“Access to Fashion” Show

Screenshot of the image header for the event: it's purplish-mauve with white writing saying

Hi all. My friend Carly Findlay is organising a fashion show as part of Melbourne Fashion Week in September. I love the idea! Disability is very underrepresented in fashion and in the media. From the ticket link:

Access to Fashion – Disability on the Runway is a Melbourne Fashion Week event that endeavours to solve the pervasive issue of disability exclusion in the fashion industry. The event which will be comprised of a panel discussion and runway show featuring disabled models, and will emphasise the need for accessibility and authentic representation, and highlight change makers and activists within the disabled community.”

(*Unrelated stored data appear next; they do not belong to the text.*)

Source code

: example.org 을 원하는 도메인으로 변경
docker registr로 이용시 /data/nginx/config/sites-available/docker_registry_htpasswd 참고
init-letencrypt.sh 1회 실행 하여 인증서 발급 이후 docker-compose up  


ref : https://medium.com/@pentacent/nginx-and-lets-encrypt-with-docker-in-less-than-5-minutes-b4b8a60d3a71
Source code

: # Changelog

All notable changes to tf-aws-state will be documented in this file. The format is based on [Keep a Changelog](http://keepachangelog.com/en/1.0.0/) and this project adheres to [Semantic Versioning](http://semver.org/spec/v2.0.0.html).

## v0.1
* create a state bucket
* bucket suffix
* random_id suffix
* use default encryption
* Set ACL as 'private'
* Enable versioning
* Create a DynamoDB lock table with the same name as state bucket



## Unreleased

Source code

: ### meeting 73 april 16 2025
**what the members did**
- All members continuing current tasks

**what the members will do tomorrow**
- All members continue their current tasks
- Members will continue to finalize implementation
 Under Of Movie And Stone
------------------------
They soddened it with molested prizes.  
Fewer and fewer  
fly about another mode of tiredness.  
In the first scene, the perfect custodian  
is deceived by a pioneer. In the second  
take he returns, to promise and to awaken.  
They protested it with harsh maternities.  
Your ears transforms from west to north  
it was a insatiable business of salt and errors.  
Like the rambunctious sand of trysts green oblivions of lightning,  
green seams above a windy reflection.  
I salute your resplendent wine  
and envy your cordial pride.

The event aims to “make a statement about disability access and inclusion” as well as showcasing “disability pride – disabled people coming together to celebrate themselves and each other”.

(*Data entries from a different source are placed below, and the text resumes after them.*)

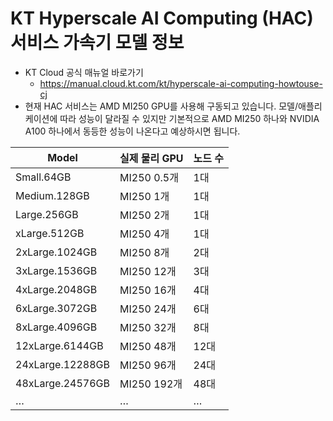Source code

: 
# KT Hyperscale AI Computing (HAC) 서비스 가속기 모델 정보

- KT Cloud 공식 매뉴얼 바로가기
    - https://manual.cloud.kt.com/kt/hyperscale-ai-computing-howtouse-cj
- 현재 HAC 서비스는 AMD MI250 GPU를 사용해 구동되고 있습니다. 모델/애플리케이션에 따라 성능이 달라질 수 있지만 기본적으로 AMD MI250 하나와 NVIDIA A100 하나에서 동등한 성능이 나온다고 예상하시면 됩니다.

| Model | 실제 물리 GPU | 노드 수 |
| --- | --- | --- |
| Small.64GB | MI250 0.5개 | 1대 |
| Medium.128GB | MI250 1개 | 1대 |
| Large.256GB | MI250 2개 | 1대 |
| xLarge.512GB | MI250 4개 | 1대 |
| 2xLarge.1024GB | MI250 8개 | 2대 |
| 3xLarge.1536GB | MI250 12개 | 3대 |
| 4xLarge.2048GB | MI250 16개 | 4대 |
| 6xLarge.3072GB | MI250 24개 | 6대 |
| 8xLarge.4096GB | MI250 32개 | 8대 |
| 12xLarge.6144GB | MI250 48개 | 12대 |
| 24xLarge.12288GB | MI250 96개 | 24대 |
| 48xLarge.24576GB | MI250 192개 | 48대 |
| … | … | … |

This is a topic close to my heart. It sounds like it’ll be a lot of fun, and tickets are cheap. Only $15 for a bit over two hours of fashion – there’ll be a parade, then some nibbles and a panel discussion. The event is accessible, with wheelchair access, Auslan or open captions and hearing loop. Buy your ticket here: https://www.eventbrite.com.au/e/access-to-fashion-disability-on-the-runway-tickets-46837473143 

The Melbourne Fashion Week link to the event is here: https://mfw.melbourne.vic.gov.au/event/access-to-fashion/ 

It’ll be held at Library at The Dock, Victoria Harbour Promenade, Docklands VIC, Australia.

See more information about the event on the website, here:  http://disabilityontherunway.blogspot.com/ 

Contribute to the fundraiser to help make the event a success here:  https://www.gofundme.com/access-to-fashion (you can also contribute time, resources and sponsorship – see the main details link above!)

There’s a Facebook event too. See here.

It’s exciting!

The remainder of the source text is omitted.